:: Brief ::
Only these lines of the data below are wanted: the one with "a full path).", the one with "actually invoking them.", and any lines between them, each repeated exactly.
Start of Block
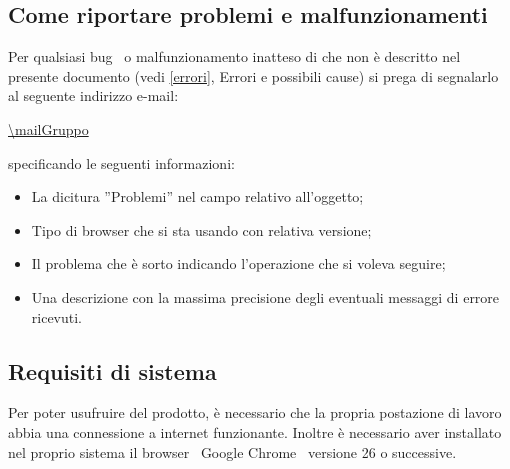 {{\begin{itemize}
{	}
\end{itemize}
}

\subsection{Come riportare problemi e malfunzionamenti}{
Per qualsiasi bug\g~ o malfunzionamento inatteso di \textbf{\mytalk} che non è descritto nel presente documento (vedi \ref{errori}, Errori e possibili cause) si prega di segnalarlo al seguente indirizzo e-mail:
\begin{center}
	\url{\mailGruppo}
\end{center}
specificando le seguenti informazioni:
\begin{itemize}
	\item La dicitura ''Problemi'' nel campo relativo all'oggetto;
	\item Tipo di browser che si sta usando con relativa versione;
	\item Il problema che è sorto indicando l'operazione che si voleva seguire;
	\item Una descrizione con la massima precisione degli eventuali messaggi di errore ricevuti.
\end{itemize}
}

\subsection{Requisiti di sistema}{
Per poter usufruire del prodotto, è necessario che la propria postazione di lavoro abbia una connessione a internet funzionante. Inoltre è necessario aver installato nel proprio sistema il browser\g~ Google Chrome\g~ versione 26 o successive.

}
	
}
End of Block
Start of Block
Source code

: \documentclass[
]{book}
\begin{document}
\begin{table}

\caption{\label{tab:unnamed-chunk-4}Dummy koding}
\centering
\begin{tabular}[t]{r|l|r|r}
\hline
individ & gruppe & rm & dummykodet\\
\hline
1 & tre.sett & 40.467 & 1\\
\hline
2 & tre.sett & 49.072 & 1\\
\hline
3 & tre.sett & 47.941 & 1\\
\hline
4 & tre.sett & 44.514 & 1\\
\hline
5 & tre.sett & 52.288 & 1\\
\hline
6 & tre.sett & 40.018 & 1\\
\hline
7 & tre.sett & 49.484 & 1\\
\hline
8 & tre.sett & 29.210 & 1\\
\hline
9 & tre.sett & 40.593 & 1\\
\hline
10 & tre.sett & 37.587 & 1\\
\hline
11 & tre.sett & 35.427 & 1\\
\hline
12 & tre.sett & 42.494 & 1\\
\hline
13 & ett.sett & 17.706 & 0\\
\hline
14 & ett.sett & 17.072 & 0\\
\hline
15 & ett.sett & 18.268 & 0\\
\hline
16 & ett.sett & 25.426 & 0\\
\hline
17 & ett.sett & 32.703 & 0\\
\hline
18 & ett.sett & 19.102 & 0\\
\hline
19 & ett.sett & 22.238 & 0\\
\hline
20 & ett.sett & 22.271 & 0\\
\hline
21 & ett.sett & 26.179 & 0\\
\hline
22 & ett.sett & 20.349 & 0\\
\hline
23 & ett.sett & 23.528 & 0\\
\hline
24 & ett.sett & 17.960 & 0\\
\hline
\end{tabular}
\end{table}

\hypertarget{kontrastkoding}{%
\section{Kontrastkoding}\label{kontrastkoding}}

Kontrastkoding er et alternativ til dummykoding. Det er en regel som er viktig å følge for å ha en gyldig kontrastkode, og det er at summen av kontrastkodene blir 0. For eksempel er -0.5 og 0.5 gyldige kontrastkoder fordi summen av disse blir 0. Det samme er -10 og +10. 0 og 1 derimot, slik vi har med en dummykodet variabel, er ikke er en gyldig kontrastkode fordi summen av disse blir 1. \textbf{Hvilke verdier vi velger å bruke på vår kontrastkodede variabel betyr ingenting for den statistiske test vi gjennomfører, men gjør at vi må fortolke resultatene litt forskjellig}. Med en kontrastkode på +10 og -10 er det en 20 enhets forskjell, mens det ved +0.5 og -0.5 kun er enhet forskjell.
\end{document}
End of Block
Start of Block
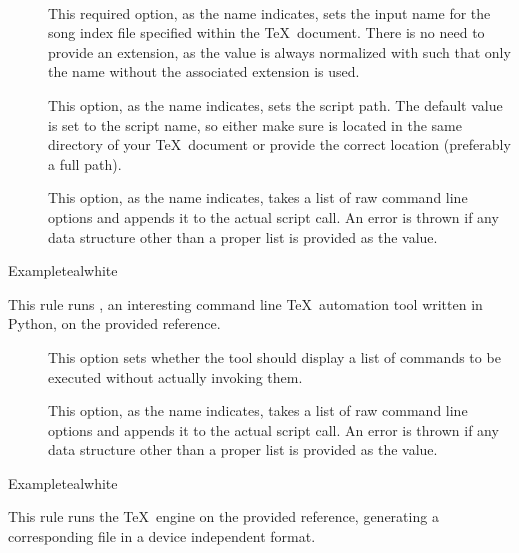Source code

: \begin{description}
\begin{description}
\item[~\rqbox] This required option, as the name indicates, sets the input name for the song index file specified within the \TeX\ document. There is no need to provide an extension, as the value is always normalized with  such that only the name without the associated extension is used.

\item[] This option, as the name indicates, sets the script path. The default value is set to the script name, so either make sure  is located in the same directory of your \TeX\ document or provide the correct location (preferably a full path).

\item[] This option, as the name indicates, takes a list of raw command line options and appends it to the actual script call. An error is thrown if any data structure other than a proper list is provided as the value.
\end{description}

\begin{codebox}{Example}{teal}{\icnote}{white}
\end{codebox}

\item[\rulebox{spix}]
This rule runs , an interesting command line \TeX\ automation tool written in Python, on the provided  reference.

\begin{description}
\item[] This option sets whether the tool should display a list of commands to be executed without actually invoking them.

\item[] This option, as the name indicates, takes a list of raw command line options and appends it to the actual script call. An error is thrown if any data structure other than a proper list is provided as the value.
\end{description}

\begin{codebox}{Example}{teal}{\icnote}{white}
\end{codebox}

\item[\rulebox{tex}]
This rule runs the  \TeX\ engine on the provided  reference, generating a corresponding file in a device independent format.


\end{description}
End of Block
:: Result ::
\item[] This option, as the name indicates, sets the script path. The default value is set to the script name, so either make sure  is located in the same directory of your \TeX\ document or provide the correct location (preferably a full path).

\item[] This option, as the name indicates, takes a list of raw command line options and appends it to the actual script call. An error is thrown if any data structure other than a proper list is provided as the value.
\end{description}

\begin{codebox}{Example}{teal}{\icnote}{white}
\end{codebox}

\item[\rulebox{spix}]
This rule runs , an interesting command line \TeX\ automation tool written in Python, on the provided  reference.

\begin{description}
\item[] This option sets whether the tool should display a list of commands to be executed without actually invoking them.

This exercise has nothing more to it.